## INSTRUCTIONS FOR THE TASK
The required copy runs from the first line of the material through the line containing "It is a simple", exactly as written and without pictures.

☆ ☆ ☆

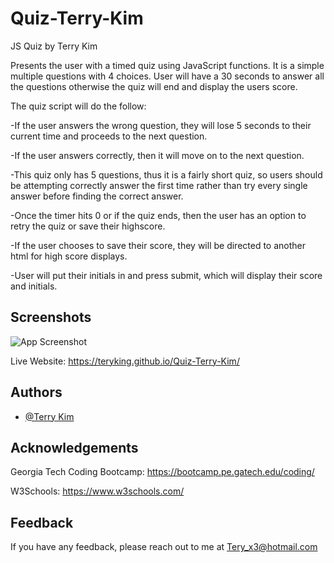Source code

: 
# Quiz-Terry-Kim
JS Quiz by Terry Kim

Presents the user with a timed quiz using JavaScript functions. 
It is a simple multiple questions with 4 choices. 
User will have a 30 seconds to answer all the questions otherwise the quiz will end and display the users score.

The quiz script will do the follow:

-If the user answers the wrong question, they will lose 5 seconds to their current time and proceeds to the next question.

-If the user answers correctly, then it will move on to the next question.

-This quiz only has 5 questions, thus it is a fairly short quiz, so users should be attempting correctly answer the first time rather than try every single answer before finding the correct answer.

-Once the timer hits 0 or if the quiz ends, then the user has an option to retry the quiz or save their highscore.

-If the user chooses to save their score, they will be directed to another html for high score displays.

-User will put their initials in and press submit, which will display their score and initials.

## Screenshots

![App Screenshot](./assets/readmewebgif.gif)

Live Website: https://teryking.github.io/Quiz-Terry-Kim/


## Authors

- [@Terry Kim](https://github.com/TeryKing/Portfolio-Terry-Kim)


## Acknowledgements

Georgia Tech Coding Bootcamp: https://bootcamp.pe.gatech.edu/coding/

W3Schools: https://www.w3schools.com/

## Feedback

If you have any feedback, please reach out to me at Tery_x3@hotmail.com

☆ ☆ ☆

## TASK RESULT
Source code

: 
# Quiz-Terry-Kim
JS Quiz by Terry Kim

Presents the user with a timed quiz using JavaScript functions. 
It is a simple multiple questions with 4 choices. 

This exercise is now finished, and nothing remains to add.